La construcción comenzó en 1912. Los ingenieros intentaron tender una carretera moderna sobre la senda mercantil medieval. Los Pamires no cedieron con facilidad: la leyenda local dice que las montañas cobraron un alto precio a los ingenieros. «Ni un solo ingeniero o constructor regresó», dice una canción popular tayika. El asfalto moderno se colocó en la era soviética, entre 1934 y 1940. El nombre actual de la ruta, «M41», procede del sistema soviético de numeración de carreteras.
Los pasos más altos del itinerario incluyen el de Akbaytal (4.655 m) y el de Kyzyl-Art (4.280 m). En Akbaytal, la temperatura se mantiene por debajo de los menos 30 grados Celsius durante siete meses al año. Para los ciclistas, la temporada solo está abierta desde finales de junio hasta mediados de septiembre. El oxígeno a esa altitud equivale aproximadamente al 60 % del nivel del mar; los viajeros no aclimatados experimentan con frecuencia síntomas del mal de altura.
La peculiaridad más extraordinaria de la carretera es el vacío que se abre en la frontera tayiko-kirguisa. Tras finalizar las marcas fronterizas oficiales, 22 kilómetros transcurren sin ningún puesto de control, oficina aduanera, garita de gendarmería o registro de tránsito. La franja no fue gestionada como puesto de control en la época soviética, y tras la independencia ninguno de los dos Estados ha hecho de su administración una prioridad. Los conductores se quedan periódicamente atrapados en tormentas en este tramo.

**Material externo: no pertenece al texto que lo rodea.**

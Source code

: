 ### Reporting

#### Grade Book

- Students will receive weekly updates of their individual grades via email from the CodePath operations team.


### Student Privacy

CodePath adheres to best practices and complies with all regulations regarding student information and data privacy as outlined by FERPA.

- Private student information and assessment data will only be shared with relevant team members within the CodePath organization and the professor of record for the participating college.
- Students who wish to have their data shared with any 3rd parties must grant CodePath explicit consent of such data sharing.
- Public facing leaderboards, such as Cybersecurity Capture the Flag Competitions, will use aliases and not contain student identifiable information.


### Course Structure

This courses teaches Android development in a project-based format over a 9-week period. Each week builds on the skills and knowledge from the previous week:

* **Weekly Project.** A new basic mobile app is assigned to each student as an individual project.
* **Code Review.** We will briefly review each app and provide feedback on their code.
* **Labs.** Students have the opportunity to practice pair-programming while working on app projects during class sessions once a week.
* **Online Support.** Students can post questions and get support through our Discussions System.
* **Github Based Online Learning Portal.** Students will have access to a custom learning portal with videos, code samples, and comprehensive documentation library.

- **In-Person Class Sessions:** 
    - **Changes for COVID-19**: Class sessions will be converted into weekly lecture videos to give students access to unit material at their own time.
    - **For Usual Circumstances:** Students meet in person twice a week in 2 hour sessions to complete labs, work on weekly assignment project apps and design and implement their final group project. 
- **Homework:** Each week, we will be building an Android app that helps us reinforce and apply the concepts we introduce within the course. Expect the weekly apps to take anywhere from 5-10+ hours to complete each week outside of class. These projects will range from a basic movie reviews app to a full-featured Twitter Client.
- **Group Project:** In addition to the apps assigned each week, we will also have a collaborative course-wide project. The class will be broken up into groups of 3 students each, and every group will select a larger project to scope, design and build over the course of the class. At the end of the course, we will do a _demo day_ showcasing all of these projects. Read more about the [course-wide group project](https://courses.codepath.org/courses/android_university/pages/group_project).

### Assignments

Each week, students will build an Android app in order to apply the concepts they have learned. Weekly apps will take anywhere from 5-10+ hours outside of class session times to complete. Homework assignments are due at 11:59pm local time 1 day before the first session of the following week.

Los usuarios actuales se agrupan en tres categorías: comerciantes locales de madera y lana, caravanas tayiko-pakistaníes y ciclistas y motoristas internacionales. El tráfico anual se estima en no más de 12.000 vehículos; a modo de comparación, las carreteras de los montes Cilo en Turquía soportan volúmenes similares cada semana. Las paradas en los pasos se reducen a caravasares de tres o cuatro tiendas; la más alta, en la orilla del lago Karakul, es el alto de Saryash.
La geopolítica de la ruta se ha desplazado en la era postsoviética. A comienzos de los años 2000, China, en el marco de tratados de inversión con Tayikistán, reparó algunos tramos; en 2014, una contratista china repavimentó 18 kilómetros en torno al paso de Akbaytal. La iniciativa china de la Franja y la Ruta (BRI) propuso en 2023 un conector adicional a través de Tayikistán hacia Pakistán; la propuesta aún no está en construcción.

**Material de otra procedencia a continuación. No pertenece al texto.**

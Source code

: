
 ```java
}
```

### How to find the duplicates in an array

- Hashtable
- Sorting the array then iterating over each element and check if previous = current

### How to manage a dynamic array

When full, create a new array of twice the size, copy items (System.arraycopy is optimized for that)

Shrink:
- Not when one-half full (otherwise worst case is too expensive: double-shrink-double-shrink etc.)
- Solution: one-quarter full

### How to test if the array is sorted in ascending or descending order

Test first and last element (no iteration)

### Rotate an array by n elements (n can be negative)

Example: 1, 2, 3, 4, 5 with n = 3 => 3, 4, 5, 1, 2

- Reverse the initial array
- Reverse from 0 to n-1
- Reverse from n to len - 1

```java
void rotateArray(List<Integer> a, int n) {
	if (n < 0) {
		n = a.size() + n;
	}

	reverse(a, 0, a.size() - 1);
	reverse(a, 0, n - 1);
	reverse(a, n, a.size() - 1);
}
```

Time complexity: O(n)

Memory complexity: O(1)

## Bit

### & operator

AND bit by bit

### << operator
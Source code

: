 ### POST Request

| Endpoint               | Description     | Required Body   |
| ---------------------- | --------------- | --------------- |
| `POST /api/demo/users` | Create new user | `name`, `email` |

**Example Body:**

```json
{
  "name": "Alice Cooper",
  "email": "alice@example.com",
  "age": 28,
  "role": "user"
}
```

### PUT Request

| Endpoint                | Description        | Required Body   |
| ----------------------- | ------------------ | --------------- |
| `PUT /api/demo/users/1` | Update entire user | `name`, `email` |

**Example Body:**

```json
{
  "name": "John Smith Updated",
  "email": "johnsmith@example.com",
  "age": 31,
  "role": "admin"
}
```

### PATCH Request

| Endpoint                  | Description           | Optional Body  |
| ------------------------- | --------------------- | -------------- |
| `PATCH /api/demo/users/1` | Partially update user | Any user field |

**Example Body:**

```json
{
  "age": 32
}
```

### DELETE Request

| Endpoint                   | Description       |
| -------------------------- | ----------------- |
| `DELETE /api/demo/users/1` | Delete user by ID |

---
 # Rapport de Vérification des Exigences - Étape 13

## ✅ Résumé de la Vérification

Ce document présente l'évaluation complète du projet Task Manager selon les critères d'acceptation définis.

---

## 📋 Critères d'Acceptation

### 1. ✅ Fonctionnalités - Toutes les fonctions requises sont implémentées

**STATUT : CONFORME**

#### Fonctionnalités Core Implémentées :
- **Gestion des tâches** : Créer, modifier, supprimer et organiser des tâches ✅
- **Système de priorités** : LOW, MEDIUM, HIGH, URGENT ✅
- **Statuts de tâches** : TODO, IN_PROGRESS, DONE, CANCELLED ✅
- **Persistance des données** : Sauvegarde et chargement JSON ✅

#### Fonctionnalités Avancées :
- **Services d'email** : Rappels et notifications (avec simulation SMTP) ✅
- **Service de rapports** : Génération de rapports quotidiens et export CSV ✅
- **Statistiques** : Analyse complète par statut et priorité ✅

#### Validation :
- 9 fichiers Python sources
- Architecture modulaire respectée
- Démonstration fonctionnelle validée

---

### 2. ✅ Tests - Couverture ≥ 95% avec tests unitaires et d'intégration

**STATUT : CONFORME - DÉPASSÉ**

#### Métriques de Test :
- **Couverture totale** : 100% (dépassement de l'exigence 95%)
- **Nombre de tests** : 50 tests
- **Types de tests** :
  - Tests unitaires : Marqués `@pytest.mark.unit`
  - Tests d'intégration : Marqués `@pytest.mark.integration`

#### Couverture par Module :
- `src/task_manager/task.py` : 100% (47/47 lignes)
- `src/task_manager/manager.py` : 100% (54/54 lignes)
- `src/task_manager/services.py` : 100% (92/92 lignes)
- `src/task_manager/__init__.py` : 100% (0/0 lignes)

Desde el punto de vista ecológico, los alrededores de la ruta sufren en los últimos años la presión del cambio climático. Los glaciares del Pamir perdieron un 18 % de su volumen entre 2000 y 2024. Los pastores nómadas del valle del Bartang, cercano a la carretera, dicen que los pastos se han desplazado y que las antiguas rutas estivales ya no tienen nieve. La Academia de Ciencias de Tayikistán pronosticó en 2025 que de los 1.456 glaciares del Pamir, 320 podrían desaparecer por completo en la próxima década.

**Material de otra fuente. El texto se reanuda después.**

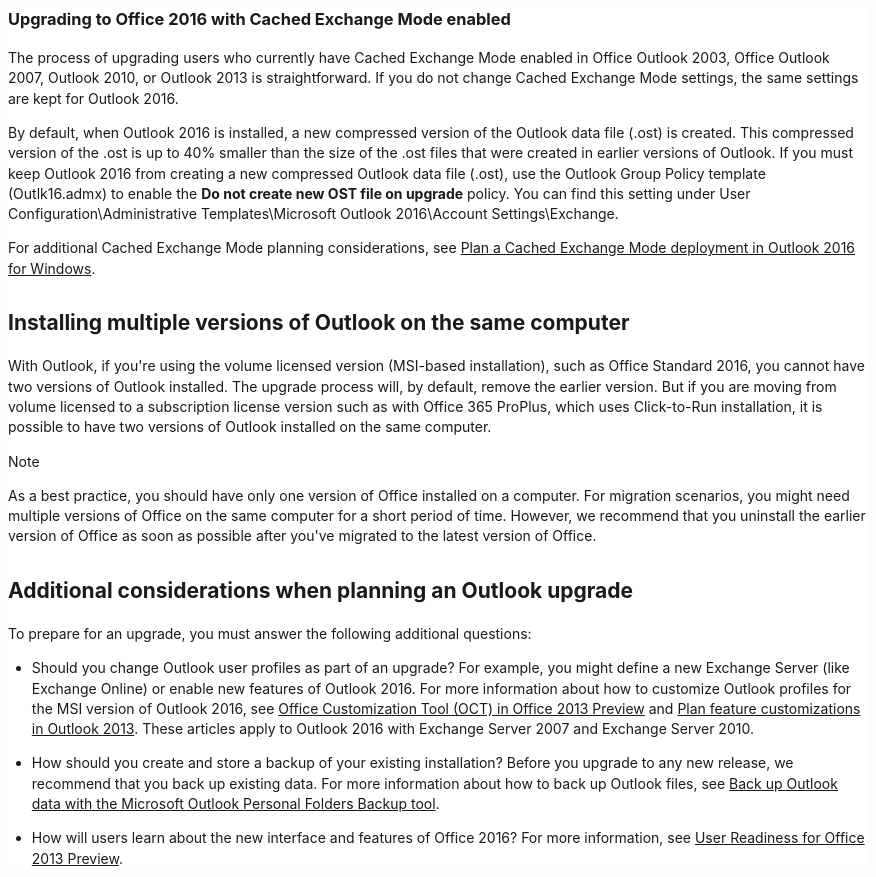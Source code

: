 ### Upgrading to Office 2016 with Cached Exchange Mode enabled

The process of upgrading users who currently have Cached Exchange Mode enabled in Office Outlook 2003, Office Outlook 2007, Outlook 2010, or Outlook 2013 is straightforward. If you do not change Cached Exchange Mode settings, the same settings are kept for Outlook 2016. 
  
By default, when Outlook 2016 is installed, a new compressed version of the Outlook data file (.ost) is created. This compressed version of the .ost is up to 40% smaller than the size of the .ost files that were created in earlier versions of Outlook. If you must keep Outlook 2016 from creating a new compressed Outlook data file (.ost), use the Outlook Group Policy template (Outlk16.admx) to enable the **Do not create new OST file on upgrade** policy. You can find this setting under User Configuration\Administrative Templates\Microsoft Outlook 2016\Account Settings\Exchange. 
  
For additional Cached Exchange Mode planning considerations, see [Plan a Cached Exchange Mode deployment in Outlook 2016 for Windows](plan-cached-exchange-mode-deployment-outlook-2016.md).
  
## Installing multiple versions of Outlook on the same computer
<a name="BKMK_UpgradeOutlook"> </a>

With Outlook, if you're using the volume licensed version (MSI-based installation), such as Office Standard 2016, you cannot have two versions of Outlook installed. The upgrade process will, by default, remove the earlier version. But if you are moving from volume licensed to a subscription license version such as with Office 365 ProPlus, which uses Click-to-Run installation, it is possible to have two versions of Outlook installed on the same computer.
  
> [!NOTE]
> As a best practice, you should have only one version of Office installed on a computer. For migration scenarios, you might need multiple versions of Office on the same computer for a short period of time. However, we recommend that you uninstall the earlier version of Office as soon as possible after you've migrated to the latest version of Office. 
  
## Additional considerations when planning an Outlook upgrade
<a name="BKMK_Additional"> </a>

To prepare for an upgrade, you must answer the following additional questions: 
  
- Should you change Outlook user profiles as part of an upgrade? For example, you might define a new Exchange Server (like Exchange Online) or enable new features of Outlook 2016. For more information about how to customize Outlook profiles for the MSI version of Outlook 2016, see [Office Customization Tool (OCT) in Office 2013 Preview](http://technet.microsoft.com/library/8faae8a0-a12c-4f7b-839c-24a66a531bb5.aspx) and [Plan feature customizations in Outlook 2013](http://technet.microsoft.com/library/2c1b3ef5-50f9-472f-bc93-ef4b50a226b0.aspx). These articles apply to Outlook 2016 with Exchange Server 2007 and Exchange Server 2010.
    
- How should you create and store a backup of your existing installation? Before you upgrade to any new release, we recommend that you back up existing data. For more information about how to back up Outlook files, see [Back up Outlook data with the Microsoft Outlook Personal Folders Backup tool](https://go.microsoft.com/fwlink/p/?LinkId=81366).
    
- How will users learn about the new interface and features of Office 2016? For more information, see [User Readiness for Office 2013 Preview](http://technet.microsoft.com/library/46c00390-4dd5-4665-a517-993596b9600e.aspx).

Para los viajeros internacionales, la ruta se ha vuelto legendaria. La edición 2024 de Lonely Planet incluye la Carretera del Pamir entre «las rutas en moto más exigentes del mundo». El viajero británico Adrian Bezzina se convirtió, en la primavera de 2025, en el primer ciclista maltés en completar la totalidad de la ruta; en su diario escribió: «Crucé los 22 kilómetros de tierra de nadie y fue el lugar más silencioso que he conocido. Ni un pájaro, ni un motor; solo mi propia respiración y el viento.»
La carretera sigue siendo hoy un ejemplo de cómo la infraestructura de desarrollo heredada de la Unión Soviética persiste de forma a veces contradictoria. Los presupuestos de Tayikistán y Kirguistán son insuficientes para su mantenimiento; el capital de infraestructura chino es competente pero impone un precio geopolítico. El legado del Gran Juego prosigue incluso en 2026 en los pasos del Pamir - esta vez como una rivalidad entre Rusia, China y Estados Unidos por la influencia en Asia Central. Por remota que sea, esta carretera sigue siendo una pieza del mapa estratégico mundial.